When I took Jewish History in
college, I decided to do my final project on the contributions of Jewish
settlers in the Palestinian Mandate to World War II. (Sexy, right?) My research
brought me to a group of paratroopers who dropped behind enemy lines in Europe,
among them, a young Hungarian woman named Hannah Szenes.
It took a lot of nagging on the
part of the proto-Israeli community in Palestine (the Yishuv from here on out)
to get this team of Teenage Jewish Paratroopers assembled. On the surface,
Jewish settlers would seem like the perfect weapon for the British to use
against Hitler – who had more reason to hate Hitler? The problem for the
British was that prior to the war (and presumably once the war was over) Jewish
settlers in Israel were avowedly anti-British and it would be “acutely
embarrassing” if the British trained Jews to fight against Nazis and then those
same Jews turned around to fight the British once the war was over. (Isn’t history
charming?)
The British had every reason to believe
that the Yishuv hated their guts. Because the Yishuv did - overwhelmingly – hate their guts. If you
recall from the
post on Gertrude Bell, the mandate of Palestine was created after World War
I to be administered by the British, which turned out to be a governmental
nightmare because both Zionists and Arab nationalists felt that the land
rightfully belonged to them, and neither group wanted the British to be there. In
order to sooth the violence between the communities, the British clamped down a
series of limitations on Jewish immigration (“White Papers”) – at a time when
Jewish refugees were pouring out of Europe only to be turned away from Britain,
the U.S., and Palestine. In one particularly inflammatory incident, a boatful
of refugees was turned away from Palestine: the boat sank and the refugees
died. (Any of this ringing a bell?)
So, even though the Yishuv hated
the Nazis more, they still felt that the British were complicit in the murder
of millions of European Jews.
In 1940, at the age of nineteen,
Hannah Szenes reflected on the Yishuv’s predicament as “a tiny country between
two formidable adversaries: one the representative of anti-Semitism, the other
the author of the White Paper. Needless to say, we have but one road: to side
with the British against Germany.” A year earlier, young Hannah had migrated
from Hungary to Palestine alone, leaving behind her mother and brother in
Europe. She had lived a fairly privileged, sheltered, and assimilated life in
Hungary, but like many young, middle class Jews of her generation, was drawn to
the Zionist project. She was a prolific diarist and poet and so she left behind
her passionate frustrations that the British would not assemble a Jewish team
to send back to Europe.
Why did the British change their
minds and start deploying Jewish troops? Desperation – the same thing that had
dropped them in the boiling pot of Palestine stew in the first place. In 1941,
the British faced dire circumstances. France was under occupation and its
colonies in the Middle East and Africa had come under Vichy rule. Rommel was
advancing. The Soviet Union and United States wouldn’t join the war until later
in the year and a pro-Nazi coup had taken control of Iraq, threatening to cut
off access to Britain’s oil supply. The British timidly accepted Jewish help on
covert missions in the neighborhood (mainly Vichy Syria) but remained reluctant
to send Jews to Europe until assembling their team of paratroopers in 1942.

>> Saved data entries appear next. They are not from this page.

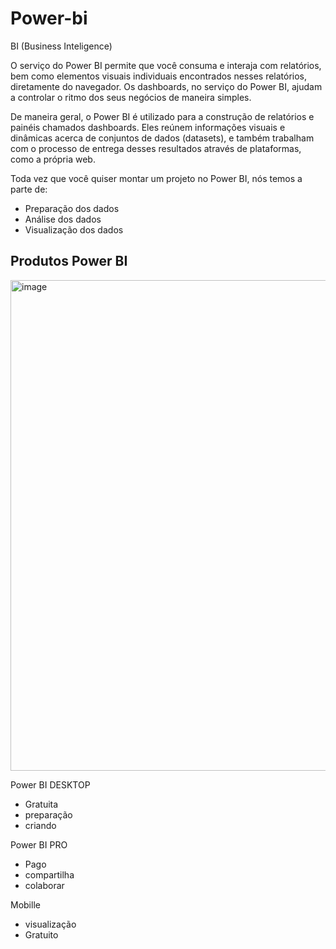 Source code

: # Power-bi 

BI (Business Inteligence) 

O serviço do Power BI permite que você consuma e interaja com relatórios, bem como elementos visuais individuais encontrados nesses relatórios, diretamente do navegador. Os dashboards, no serviço do Power BI, ajudam a controlar o ritmo dos seus negócios de maneira simples.

De maneira geral, o Power BI é utilizado para a construção de relatórios e painéis chamados dashboards. Eles reúnem informações visuais e dinâmicas acerca de conjuntos de dados (datasets), e também trabalham com o processo de entrega desses resultados através de plataformas, como a própria web.

Toda vez que você quiser montar um projeto no Power BI, nós temos a parte de:

 - Preparação dos dados
 - Análise dos dados
 - Visualização dos dados

## Produtos Power BI

<img width="785" alt="image" src="https://github.com/aevilesaguiar/power-bi/assets/52088444/65ff9949-7602-47b9-9862-2f048ac0fb25">


Power BI DESKTOP

- Gratuita
- preparação
- criando


Power BI PRO

- Pago
- compartilha
- colaborar

Mobille

- visualização
- Gratuito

The British rationale behind the
mission, to me, remains enigmatic. Ostensibly, the team was to sabotage Nazi
anti-aircraft artillery and aid Yugoslavian partisans for the British – while also
assisting Zionist cells and rescuing Jews behind their British commanders’
backs. The risks of the mission were high, and the chances of success,
extremely low – but Hannah Szenes volunteered anyway and was duly accepted.
Szenes’ comrades – all of similar
background and age – describe the twenty-three-year-old as fearless, feisty,
and passionate, often impatient with British delays on the mission. Shortly
after the team dropped in Yugoslavia, the Nazis invaded Hungary – Szenes’
homeland. For her, this was the last straw.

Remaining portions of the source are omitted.